DIRECTIONS: The entries are to be written out word for word, with their images left out.
** RECORDS PROVIDED follows **
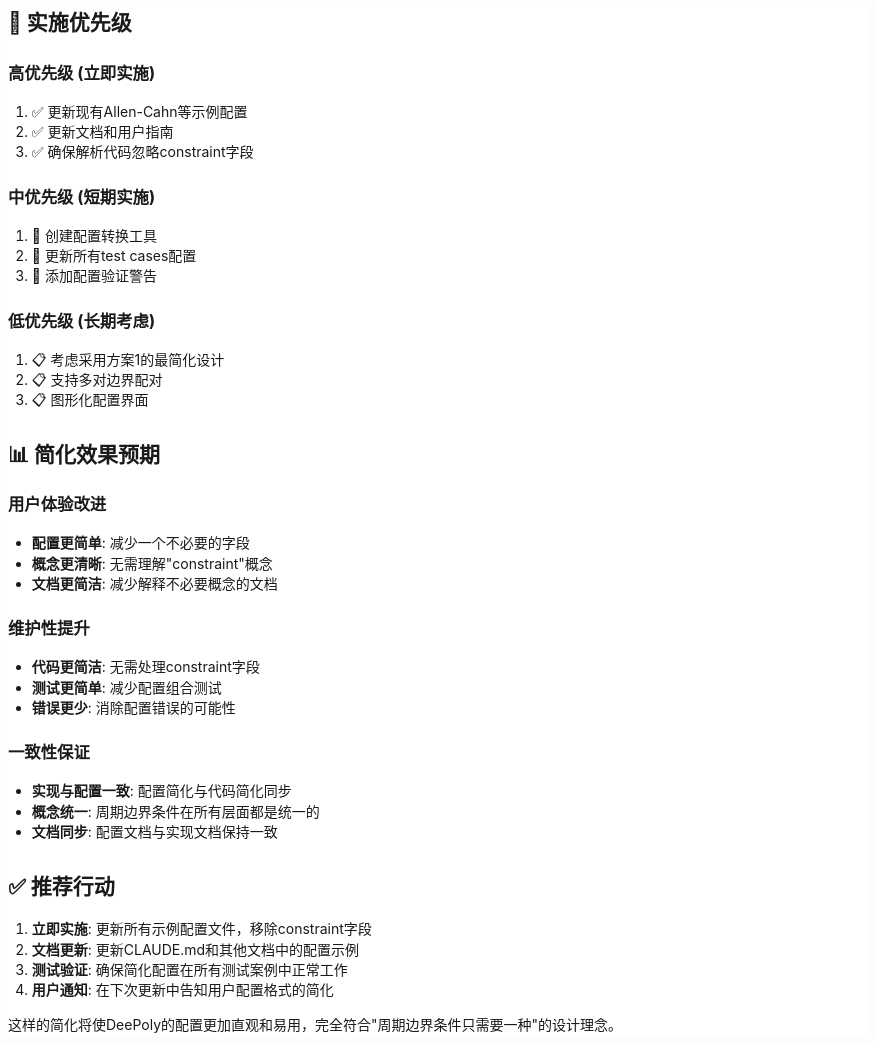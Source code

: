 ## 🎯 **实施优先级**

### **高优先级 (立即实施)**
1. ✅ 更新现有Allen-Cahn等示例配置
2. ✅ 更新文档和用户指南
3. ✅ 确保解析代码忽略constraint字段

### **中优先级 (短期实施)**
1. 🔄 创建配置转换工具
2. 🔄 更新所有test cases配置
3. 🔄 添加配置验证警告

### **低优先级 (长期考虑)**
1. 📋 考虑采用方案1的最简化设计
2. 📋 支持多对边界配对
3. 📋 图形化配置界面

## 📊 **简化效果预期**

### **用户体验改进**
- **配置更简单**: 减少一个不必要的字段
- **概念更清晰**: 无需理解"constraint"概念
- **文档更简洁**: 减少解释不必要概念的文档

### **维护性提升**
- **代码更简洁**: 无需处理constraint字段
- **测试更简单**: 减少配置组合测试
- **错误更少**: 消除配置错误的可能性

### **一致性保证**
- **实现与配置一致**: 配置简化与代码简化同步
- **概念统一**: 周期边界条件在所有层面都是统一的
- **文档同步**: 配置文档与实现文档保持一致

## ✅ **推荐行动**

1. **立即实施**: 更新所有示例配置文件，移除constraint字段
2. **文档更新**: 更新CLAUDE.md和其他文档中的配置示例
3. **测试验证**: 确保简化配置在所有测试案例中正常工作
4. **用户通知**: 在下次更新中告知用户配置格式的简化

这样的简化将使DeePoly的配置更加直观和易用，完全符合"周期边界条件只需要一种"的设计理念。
** End of RECORDS PROVIDED **
EXERCISE ANSWER:
Source code

: ## 🎯 **实施优先级**

### **高优先级 (立即实施)**
1. ✅ 更新现有Allen-Cahn等示例配置
2. ✅ 更新文档和用户指南
3. ✅ 确保解析代码忽略constraint字段

### **中优先级 (短期实施)**
1. 🔄 创建配置转换工具
2. 🔄 更新所有test cases配置
3. 🔄 添加配置验证警告

### **低优先级 (长期考虑)**
1. 📋 考虑采用方案1的最简化设计
2. 📋 支持多对边界配对
3. 📋 图形化配置界面

## 📊 **简化效果预期**

### **用户体验改进**
- **配置更简单**: 减少一个不必要的字段
- **概念更清晰**: 无需理解"constraint"概念
- **文档更简洁**: 减少解释不必要概念的文档

### **维护性提升**
- **代码更简洁**: 无需处理constraint字段
- **测试更简单**: 减少配置组合测试
- **错误更少**: 消除配置错误的可能性

### **一致性保证**
- **实现与配置一致**: 配置简化与代码简化同步
- **概念统一**: 周期边界条件在所有层面都是统一的
- **文档同步**: 配置文档与实现文档保持一致

## ✅ **推荐行动**

1. **立即实施**: 更新所有示例配置文件，移除constraint字段
2. **文档更新**: 更新CLAUDE.md和其他文档中的配置示例
3. **测试验证**: 确保简化配置在所有测试案例中正常工作
4. **用户通知**: 在下次更新中告知用户配置格式的简化

这样的简化将使DeePoly的配置更加直观和易用，完全符合"周期边界条件只需要一种"的设计理念。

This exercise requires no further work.